Creatively combatting the high cost of signature events has been an arrow in Marc Matthews’ quiver for decades. Matthews is the founder Pulse Experiential Travel, which specializes in creating what it calls “transformative travel experiences” for smaller groups or individual incentive travel rewards.
Matthews can secure Super Bowl tickets for corporate clients if they want to go that route, but he also has staged a Super Bowl extravaganza in Aruba for more than 20 years for companies to use as rewards and channel incentives. Lower level tickets to see the Super Bowl live start at $4,500 or more, Matthews states. And then there’s the hotel headaches, which come with four-night minimums and jacked-up costs, and the chaos of getting anything accomplished when the host city is overwhelmed with restaurant reservations.

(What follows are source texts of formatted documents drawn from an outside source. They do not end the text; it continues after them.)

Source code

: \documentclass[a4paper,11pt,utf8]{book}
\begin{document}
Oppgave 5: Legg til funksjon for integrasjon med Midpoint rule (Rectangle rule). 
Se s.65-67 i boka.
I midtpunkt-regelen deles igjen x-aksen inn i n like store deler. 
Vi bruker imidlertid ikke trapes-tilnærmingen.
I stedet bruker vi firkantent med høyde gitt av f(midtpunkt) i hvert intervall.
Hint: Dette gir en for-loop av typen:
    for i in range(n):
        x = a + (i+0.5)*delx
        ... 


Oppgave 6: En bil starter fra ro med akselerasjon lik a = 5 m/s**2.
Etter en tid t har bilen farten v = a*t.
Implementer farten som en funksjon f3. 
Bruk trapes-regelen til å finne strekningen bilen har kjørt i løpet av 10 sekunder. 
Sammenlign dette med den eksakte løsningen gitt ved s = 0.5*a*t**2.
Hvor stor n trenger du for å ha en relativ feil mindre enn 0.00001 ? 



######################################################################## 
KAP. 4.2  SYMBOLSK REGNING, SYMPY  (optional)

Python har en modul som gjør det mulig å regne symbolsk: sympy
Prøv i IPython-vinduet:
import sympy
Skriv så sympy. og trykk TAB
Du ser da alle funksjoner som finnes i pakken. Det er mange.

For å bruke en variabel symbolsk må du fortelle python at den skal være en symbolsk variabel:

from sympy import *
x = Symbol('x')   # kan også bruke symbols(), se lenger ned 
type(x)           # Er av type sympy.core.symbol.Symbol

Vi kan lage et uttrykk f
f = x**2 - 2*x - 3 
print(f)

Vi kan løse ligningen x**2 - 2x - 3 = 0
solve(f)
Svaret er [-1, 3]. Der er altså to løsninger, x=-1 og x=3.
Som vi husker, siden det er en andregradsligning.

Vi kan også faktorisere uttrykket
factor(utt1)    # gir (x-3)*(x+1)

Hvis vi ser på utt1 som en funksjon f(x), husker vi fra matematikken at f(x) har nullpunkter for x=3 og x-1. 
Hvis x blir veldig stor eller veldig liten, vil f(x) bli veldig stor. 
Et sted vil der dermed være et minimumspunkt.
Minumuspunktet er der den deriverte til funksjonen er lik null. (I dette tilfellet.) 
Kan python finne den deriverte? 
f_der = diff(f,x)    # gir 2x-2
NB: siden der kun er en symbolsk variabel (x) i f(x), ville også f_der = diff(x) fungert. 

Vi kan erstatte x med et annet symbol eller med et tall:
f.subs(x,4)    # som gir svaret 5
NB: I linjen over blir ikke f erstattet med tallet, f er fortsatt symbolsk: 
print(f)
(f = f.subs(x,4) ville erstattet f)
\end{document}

“It’s $25,000 or $30,000 [per couple] before you get anything done at a Super Bowl,” Matthews told us in a podcast interview last year.
Why not bring top performers or key corporate clients to a beautiful beach setting for four days where Matthews and his team sets up big-screen TVs oceanside to watch the game and lays out a smorgasbord that would cost five times as much at the Super Bowl, if it could even be pulled off?

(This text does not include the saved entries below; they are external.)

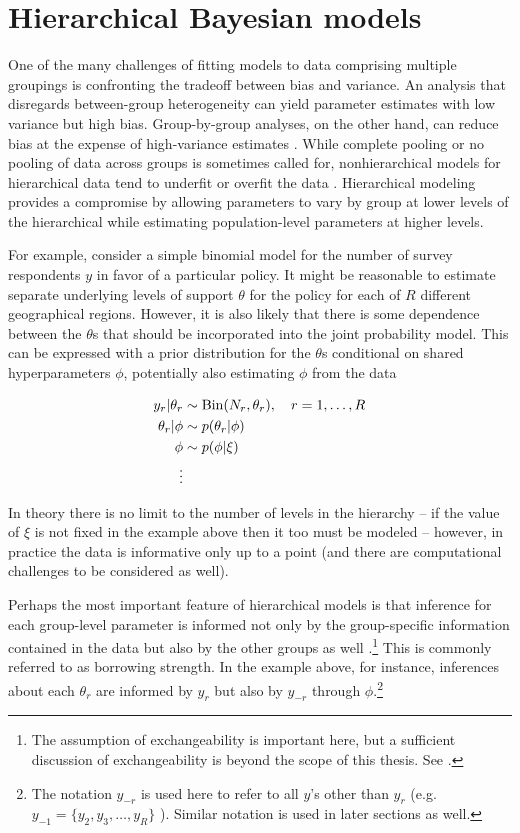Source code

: \section{Hierarchical Bayesian models}
\label{hierarchical}

One of the many challenges of fitting models to data comprising multiple groupings is confronting the tradeoff between bias and variance. An analysis that disregards between-group heterogeneity can yield parameter estimates with low variance but high bias. Group-by-group analyses, on the other hand, can reduce bias at the expense of high-variance estimates . While complete pooling or no pooling of data across groups is sometimes called for, nonhierarchical models for hierarchical data tend to underfit or overfit the data . Hierarchical modeling provides a compromise by allowing parameters to vary by group at lower levels of the hierarchical while estimating population-level parameters at higher levels. 

For example, consider a simple binomial model for the number of survey respondents $y$ in favor of a particular policy. It might be reasonable to estimate separate underlying levels of support $\theta$ for the policy for each of $R$ different geographical regions. However, it is also likely that there is some dependence between the $\theta$s that should be incorporated into the joint probability model. This can be expressed with a prior distribution for the $\theta$s conditional on shared hyperparameters $\phi$, potentially also estimating $\phi$ from the data 

\begin{align*}
y_r | \theta_r &\sim {\rm Bin}(N_r, \theta_r), \quad r = 1, \dots, R \\
\theta_r  | \phi &\sim p(\theta_r | \phi) \\
\phi & \sim p(\phi | \xi)  \\
\vdots
\end{align*}

In theory there is no limit to the number of levels in the hierarchy -- if the value of $\xi$ is not fixed in the example above then it too must be modeled -- however, in practice the data is informative only up to a point (and there are computational challenges to be considered as well). 

Perhaps the most important feature of hierarchical models is that inference for each group-level parameter is informed not only by the group-specific information contained in the data but also by the other groups as well .\footnote{The assumption of exchangeability is important here, but a sufficient discussion of exchangeability is beyond the scope of this thesis. See .} This is commonly referred to as borrowing strength. In the example above, for instance, inferences about each $\theta_r$ are informed by $y_r$ but also by $y_{-r}$ through $\phi$.\footnote{The notation $y_{-r}$ is used here to refer to all $y$'s other than $y_r$ (e.g. $y_{-1} =  \{y_2, y_3, \dots, y_R\}$ ). Similar notation is used in later sections as well. }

The Individual Travel Option
Another cost-saving strategy that has existed for decades but is increasingly embraced by companies looking to stretch reward budgets is individual incentive travel. Pulse Experiential Travel and companies like Luxury Concierge Travel allow reward users to send top performers on a trip of their choosing on their timeline without worrying about hobnobbing with C-suite executives or line dancing with colleagues because it’s part of a group travel event.
These companies offer prepaid packages at different fixed price points or tiers, allowing companies to budget their incentive travel expenditures at the beginning of the year and know that won’t change. Recipients typically have two years or more to travel, and can choose the destination of their choice from options provided in the tier their reward allows.
Similarly, rewards like Marriott GiftCards are available in denominations between $25 and $2,000. With that flexibility, an incentive program sponsor can treat recipients to a day at the spa or a fully paid memorable weekend away.
The focus with any incentive travel reward should be on emotional impact. It’s difficult to earn one’s spot on these trips, so they must be designed with an intent to deliver what participants want, not what tops C-level executives’ wish list.